DESCRIPTION OF THE TASK - Within this material, find every line where the string "optimization" appears, and copy it out.

========

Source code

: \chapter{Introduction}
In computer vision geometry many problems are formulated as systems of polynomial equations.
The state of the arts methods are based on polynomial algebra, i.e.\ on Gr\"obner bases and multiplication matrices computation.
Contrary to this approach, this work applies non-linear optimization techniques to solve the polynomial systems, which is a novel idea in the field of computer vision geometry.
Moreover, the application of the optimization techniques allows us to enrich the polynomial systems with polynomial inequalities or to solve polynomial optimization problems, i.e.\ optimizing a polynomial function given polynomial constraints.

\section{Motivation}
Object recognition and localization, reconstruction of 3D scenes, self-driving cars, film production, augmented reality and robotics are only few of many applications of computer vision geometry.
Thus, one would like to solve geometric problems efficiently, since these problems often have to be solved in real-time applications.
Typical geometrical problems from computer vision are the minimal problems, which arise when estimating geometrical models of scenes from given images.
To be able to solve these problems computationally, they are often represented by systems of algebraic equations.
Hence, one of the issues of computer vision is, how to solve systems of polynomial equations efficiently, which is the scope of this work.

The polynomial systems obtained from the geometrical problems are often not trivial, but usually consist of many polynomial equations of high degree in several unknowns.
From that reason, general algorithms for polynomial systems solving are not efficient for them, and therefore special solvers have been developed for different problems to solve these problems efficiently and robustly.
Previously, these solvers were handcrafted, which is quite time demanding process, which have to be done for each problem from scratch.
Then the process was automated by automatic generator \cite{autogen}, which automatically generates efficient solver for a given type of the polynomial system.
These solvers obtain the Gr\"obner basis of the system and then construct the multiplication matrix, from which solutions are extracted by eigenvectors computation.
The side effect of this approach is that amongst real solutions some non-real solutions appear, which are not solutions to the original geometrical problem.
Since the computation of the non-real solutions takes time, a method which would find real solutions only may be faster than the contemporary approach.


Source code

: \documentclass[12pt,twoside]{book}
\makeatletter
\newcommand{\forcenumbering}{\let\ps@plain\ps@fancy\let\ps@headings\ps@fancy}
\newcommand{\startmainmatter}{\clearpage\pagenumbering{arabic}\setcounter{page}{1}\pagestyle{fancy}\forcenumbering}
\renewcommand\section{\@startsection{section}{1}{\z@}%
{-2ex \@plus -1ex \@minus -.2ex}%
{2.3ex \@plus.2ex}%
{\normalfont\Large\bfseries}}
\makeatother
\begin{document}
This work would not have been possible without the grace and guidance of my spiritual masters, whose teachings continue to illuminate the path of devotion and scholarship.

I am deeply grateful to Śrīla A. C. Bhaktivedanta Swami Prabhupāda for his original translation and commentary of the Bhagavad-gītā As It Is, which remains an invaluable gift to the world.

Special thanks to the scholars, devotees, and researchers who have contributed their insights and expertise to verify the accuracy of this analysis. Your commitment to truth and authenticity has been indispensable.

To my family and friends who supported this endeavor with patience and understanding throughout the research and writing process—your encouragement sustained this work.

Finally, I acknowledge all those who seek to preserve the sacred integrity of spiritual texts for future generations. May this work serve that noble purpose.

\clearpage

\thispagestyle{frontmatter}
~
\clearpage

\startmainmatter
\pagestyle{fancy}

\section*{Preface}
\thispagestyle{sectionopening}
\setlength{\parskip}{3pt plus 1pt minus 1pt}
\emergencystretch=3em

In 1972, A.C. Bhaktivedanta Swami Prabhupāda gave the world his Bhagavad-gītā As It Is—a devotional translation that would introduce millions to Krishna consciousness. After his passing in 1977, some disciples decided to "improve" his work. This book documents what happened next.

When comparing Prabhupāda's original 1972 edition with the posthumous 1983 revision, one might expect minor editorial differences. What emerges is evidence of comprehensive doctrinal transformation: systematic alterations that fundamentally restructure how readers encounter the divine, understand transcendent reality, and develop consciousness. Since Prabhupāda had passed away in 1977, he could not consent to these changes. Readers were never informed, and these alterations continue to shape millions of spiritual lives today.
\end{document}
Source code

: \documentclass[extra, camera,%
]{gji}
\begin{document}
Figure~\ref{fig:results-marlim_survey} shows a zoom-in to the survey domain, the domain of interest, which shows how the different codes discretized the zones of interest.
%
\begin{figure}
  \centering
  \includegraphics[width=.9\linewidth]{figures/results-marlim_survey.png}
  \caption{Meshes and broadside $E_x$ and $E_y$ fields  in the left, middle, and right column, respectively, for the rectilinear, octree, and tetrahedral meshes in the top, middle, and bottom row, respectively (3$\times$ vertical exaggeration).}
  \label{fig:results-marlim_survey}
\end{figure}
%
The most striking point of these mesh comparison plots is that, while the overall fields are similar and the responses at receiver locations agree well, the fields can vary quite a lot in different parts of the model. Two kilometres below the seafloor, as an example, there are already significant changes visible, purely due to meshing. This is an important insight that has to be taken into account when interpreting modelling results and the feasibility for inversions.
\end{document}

========

WRITTEN RESPONSE -
Contrary to this approach, this work applies non-linear optimization techniques to solve the polynomial systems, which is a novel idea in the field of computer vision geometry.
Moreover, the application of the optimization techniques allows us to enrich the polynomial systems with polynomial inequalities or to solve polynomial optimization problems, i.e.\ optimizing a polynomial function given polynomial constraints.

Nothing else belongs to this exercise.